Économie

Le blé français concurrencé dans les moulins d’Algérie

Pour une consommation annuelle de dix millions de tonnes de blé l’Algérie n’en produit environ que quatre millions. Le déficit des six millions est couvert par l’importation pour le prix d’environ 180 euros la tonne sur le marché européen.

C’est une quantité difficile à comprimer parce que le blé est un produit stratégique, garant de la paix sociale dans le pays où la population augmente d’un million de personnes par an.

L’Algérie est le 3e importateur mondial de blé.

La semaine dernière, elle a lancé une commande de 120.000 tonnes. En mars, elle avait fait une commande de 450.000 tonnes pour livraison entre mi-avril et mi-mai Si l’origine n’est pas connue elle devrait être en partie française.

L’Hexagone exporte 40% de sa production de blé tendre vers l’Algérie, faisant de ce produit un élément important de la relation commerciale entre les deux pays. Pourtant, les parts de marché de la France se sont réduites. Elles ont été de 40% en 2017 contre 63% pour la période 2009 à 2016. Après un petit rebond en 2018, la tendance s’est encore inversée au premier trimestre 2019. Les perspectives sont plutôt sombres, selon une étude des Chambres de l’Agriculture, citée par pleinchamp.com.

« L’année 2019 s’annonce très incertaine pour les opérateurs français exportant du blé en Algérie », prévient l’étude.
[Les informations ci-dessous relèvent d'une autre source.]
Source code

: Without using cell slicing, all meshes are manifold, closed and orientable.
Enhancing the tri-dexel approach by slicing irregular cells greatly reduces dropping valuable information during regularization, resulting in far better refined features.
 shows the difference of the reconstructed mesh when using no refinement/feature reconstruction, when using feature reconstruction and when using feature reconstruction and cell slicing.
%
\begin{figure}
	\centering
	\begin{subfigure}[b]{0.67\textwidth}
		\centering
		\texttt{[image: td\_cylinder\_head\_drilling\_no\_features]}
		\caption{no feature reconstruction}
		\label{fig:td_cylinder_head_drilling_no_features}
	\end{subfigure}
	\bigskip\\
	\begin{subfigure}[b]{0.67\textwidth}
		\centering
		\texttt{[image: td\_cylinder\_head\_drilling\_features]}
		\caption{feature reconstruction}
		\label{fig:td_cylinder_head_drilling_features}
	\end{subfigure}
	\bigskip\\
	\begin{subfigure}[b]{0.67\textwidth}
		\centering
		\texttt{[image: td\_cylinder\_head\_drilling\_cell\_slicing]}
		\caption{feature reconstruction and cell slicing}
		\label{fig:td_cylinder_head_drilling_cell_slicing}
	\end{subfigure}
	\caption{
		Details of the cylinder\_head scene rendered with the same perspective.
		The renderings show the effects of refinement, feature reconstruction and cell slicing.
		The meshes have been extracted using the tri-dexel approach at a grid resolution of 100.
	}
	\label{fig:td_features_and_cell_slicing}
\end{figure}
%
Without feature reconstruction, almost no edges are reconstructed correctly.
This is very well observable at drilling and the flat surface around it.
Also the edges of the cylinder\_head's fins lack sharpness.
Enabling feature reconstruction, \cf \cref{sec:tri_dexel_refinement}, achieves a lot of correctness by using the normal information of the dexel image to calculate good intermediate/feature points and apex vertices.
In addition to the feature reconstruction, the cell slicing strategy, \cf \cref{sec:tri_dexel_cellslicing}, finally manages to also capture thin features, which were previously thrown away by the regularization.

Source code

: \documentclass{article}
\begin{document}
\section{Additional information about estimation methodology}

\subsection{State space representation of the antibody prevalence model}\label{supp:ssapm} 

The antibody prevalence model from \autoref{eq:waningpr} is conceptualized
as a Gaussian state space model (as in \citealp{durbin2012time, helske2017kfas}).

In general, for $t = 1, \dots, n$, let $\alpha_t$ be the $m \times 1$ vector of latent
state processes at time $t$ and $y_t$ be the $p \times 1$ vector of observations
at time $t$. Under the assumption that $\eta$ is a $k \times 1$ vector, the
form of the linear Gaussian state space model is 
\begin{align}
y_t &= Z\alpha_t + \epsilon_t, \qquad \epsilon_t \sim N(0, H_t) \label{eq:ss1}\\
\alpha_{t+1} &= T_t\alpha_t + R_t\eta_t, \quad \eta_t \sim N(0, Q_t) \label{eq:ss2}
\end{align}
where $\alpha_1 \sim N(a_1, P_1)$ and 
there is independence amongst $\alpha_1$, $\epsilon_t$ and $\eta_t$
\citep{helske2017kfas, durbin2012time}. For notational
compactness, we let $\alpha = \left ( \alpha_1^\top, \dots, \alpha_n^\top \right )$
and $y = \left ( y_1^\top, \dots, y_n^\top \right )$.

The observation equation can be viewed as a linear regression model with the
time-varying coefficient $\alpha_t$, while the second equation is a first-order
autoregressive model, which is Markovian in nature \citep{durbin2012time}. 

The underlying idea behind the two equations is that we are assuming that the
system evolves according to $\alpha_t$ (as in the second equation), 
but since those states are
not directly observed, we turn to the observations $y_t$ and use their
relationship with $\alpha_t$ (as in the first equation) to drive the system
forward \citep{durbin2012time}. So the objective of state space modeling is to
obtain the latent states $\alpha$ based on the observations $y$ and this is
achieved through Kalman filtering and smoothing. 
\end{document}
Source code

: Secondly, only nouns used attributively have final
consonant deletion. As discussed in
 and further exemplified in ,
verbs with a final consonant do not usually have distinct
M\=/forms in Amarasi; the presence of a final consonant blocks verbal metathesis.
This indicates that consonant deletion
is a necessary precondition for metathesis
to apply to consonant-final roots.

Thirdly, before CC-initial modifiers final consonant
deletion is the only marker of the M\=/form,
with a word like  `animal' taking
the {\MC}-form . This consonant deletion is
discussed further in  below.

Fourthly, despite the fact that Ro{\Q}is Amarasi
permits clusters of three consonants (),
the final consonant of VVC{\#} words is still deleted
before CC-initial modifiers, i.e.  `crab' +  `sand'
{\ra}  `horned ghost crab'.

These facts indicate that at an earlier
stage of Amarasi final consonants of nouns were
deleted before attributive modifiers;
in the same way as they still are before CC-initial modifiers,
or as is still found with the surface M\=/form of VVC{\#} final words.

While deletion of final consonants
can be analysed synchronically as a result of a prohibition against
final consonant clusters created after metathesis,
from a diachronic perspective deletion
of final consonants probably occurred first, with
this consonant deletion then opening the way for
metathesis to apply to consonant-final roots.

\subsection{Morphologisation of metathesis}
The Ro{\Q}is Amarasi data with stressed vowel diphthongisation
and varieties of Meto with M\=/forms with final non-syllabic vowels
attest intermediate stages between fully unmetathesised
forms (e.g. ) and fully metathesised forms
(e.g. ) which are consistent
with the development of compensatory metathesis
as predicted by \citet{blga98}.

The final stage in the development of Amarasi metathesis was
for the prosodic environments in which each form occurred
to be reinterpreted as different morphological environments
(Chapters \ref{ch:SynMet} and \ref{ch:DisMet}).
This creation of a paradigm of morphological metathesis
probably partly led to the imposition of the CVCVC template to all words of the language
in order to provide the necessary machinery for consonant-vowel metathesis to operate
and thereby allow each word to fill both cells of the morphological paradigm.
A cela, plusieurs facteurs : une hausse de la production locale et le choix de nouveaux fournisseurs à l’instar de l’Argentine qui a conquis la deuxième place. S’y greffe aussi la situation économique induite par la maintien des prix du pétrole à un niveau bas. L’érosion des réserves de change, de la valeur du dinar et la baisse des dépenses publiques empêchent le pays d’augmenter ses importations.

Désormais, la France doit aussi composer avec un autre facteur: l’arrivée au rang des fournisseurs de la Russie dont le blé est réputé riche en protéines. Selon la presse spécialisée, plusieurs rencontres entre des délégations algériennes et russes ont eu lieu en 2018. De leur coté, les représentants du ministère de l’agriculture et de l’Office algérien interprofessionnel des céréales (OAIC) ont plusieurs fois déclaré être très intéressés par l’achat de blé russe. Un premier lot test de 40 tonnes de blé russe a d’ailleurs été importé début 2019, les autorités algériennes souhaitant d’abord expérimenter la qualité de ce blé avant de procéder à des achats de plus grande envergure.

Au regard de la force de frappe de Moscou sur le marché international du blé (37 millions de tonnes de blé exporté pour la campagne 2018/2019), l’Algérie apparaît comme un marché prometteur pour l’expansion de son activité commerciale céréalière.

Face à ses propres contraintes environnementales et à la concurrence des épis russes, la France a lancé le « plan protéines » en direction des marchés africains où la tenue de la pâte exige ds taux de protéines importants. Dans le monde, « il y a une hausse forte de la classe moyenne et cette classe moyenne est de plus en plus en attente de qualitatif, de sanitaire, ça va de soi, mais aussi de démarches respectueuses de l’environnement et de démarches sociétales », disait récemment Eric Thirouin, le nouveau président de l’Association générale des producteurs de lé (AGPB). « C’est valable en Orient, c’est valable en Asie, mais il y a aussi des attentes qui sont en train de pointer en Afrique. Sur tous ces marchés-là, on a certainement quelque chose à valoriser », a-t-il ajouté.

Lors du congrès où il a été élu le mois dernier, il a ainsi présenté un projet de label Haute Valeur Environnementale adapté à la filière céréalière. Une démarche qui semble vouloir séduire autant les marchés extérieurs que l’opinion publique française et notamment les leaders d’opinion: selon un sondage commandé par l’AGPB, seulement 53% des cadres ont une bonne image des céréaliers, contre 74% de la population française dans son ensemble.